Task statement - Note each line in the data below that holds "Combining", and copy it.
[[ Recorded data open ]]
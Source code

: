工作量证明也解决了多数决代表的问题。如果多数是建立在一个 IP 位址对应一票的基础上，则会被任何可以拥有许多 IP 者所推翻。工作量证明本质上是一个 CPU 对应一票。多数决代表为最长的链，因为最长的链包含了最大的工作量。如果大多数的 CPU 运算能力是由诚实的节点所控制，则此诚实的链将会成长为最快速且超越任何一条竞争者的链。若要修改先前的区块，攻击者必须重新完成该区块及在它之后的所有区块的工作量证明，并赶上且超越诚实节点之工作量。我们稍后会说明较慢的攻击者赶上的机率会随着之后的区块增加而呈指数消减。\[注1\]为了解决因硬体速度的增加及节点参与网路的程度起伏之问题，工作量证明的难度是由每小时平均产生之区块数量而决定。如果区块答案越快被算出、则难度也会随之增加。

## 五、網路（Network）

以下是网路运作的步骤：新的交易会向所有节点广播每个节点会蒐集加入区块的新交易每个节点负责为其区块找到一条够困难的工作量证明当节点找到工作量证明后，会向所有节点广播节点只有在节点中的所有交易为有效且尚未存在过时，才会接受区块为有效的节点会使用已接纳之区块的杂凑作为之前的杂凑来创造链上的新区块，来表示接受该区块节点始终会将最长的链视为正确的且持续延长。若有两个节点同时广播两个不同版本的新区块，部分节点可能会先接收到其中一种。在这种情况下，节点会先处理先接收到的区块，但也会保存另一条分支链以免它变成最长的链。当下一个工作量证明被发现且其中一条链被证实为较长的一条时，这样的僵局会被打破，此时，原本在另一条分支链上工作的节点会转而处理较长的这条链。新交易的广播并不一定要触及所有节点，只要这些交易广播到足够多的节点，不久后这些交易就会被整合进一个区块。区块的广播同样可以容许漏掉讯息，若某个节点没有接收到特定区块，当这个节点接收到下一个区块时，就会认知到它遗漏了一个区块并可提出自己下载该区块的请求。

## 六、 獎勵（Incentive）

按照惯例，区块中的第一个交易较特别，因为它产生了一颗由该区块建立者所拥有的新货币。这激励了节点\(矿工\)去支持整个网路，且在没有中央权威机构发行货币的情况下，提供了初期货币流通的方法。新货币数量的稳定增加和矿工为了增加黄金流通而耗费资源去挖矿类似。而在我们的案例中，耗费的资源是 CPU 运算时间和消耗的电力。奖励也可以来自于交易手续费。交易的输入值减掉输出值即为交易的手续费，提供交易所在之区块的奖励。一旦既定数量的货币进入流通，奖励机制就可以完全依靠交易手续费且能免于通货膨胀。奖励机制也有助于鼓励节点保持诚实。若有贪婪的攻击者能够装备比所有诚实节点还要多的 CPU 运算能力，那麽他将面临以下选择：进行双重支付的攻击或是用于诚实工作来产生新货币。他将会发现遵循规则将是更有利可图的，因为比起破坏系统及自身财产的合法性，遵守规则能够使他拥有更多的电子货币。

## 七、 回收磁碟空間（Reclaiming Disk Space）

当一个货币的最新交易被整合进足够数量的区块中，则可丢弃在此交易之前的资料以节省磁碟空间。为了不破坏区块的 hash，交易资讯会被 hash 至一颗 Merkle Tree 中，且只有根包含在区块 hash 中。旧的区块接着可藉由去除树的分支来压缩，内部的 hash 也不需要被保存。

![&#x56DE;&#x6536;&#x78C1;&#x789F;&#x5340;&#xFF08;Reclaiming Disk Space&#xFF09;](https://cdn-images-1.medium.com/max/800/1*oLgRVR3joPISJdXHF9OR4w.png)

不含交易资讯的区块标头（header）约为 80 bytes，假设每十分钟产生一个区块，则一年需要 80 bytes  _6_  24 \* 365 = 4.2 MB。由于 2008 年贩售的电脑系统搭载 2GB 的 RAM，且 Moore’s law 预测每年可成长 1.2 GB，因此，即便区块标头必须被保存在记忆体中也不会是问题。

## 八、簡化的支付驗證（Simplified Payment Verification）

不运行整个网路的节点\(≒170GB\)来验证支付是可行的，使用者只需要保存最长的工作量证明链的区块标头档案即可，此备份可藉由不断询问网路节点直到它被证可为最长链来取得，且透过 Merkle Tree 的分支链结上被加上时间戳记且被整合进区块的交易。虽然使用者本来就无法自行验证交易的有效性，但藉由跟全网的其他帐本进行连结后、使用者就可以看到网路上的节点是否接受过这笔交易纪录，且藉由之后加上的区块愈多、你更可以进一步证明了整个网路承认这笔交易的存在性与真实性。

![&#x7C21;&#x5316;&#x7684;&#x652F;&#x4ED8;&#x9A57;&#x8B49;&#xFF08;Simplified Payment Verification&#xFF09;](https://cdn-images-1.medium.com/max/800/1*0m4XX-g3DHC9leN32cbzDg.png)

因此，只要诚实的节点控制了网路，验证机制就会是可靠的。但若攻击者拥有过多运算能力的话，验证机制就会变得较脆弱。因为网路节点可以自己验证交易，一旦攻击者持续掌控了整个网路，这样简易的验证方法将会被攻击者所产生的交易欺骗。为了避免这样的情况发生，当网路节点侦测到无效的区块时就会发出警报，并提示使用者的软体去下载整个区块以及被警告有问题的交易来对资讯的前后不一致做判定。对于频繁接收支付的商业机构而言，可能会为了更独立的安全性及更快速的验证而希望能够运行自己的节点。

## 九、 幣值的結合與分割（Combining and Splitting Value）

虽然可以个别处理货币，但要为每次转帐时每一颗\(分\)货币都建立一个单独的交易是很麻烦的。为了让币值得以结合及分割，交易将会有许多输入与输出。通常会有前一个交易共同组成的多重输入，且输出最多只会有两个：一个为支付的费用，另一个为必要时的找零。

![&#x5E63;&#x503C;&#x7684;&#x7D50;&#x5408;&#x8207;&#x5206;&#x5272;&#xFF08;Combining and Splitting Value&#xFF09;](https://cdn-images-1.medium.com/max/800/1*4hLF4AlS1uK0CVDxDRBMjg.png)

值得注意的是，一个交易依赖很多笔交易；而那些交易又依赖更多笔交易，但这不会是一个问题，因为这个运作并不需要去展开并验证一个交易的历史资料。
[[ Recorded data closed ]]
Task result -
## 九、 幣值的結合與分割（Combining and Splitting Value）
![&#x5E63;&#x503C;&#x7684;&#x7D50;&#x5408;&#x8207;&#x5206;&#x5272;&#xFF08;Combining and Splitting Value&#xFF09;](https://cdn-images-1.medium.com/max/800/1*4hLF4AlS1uK0CVDxDRBMjg.png)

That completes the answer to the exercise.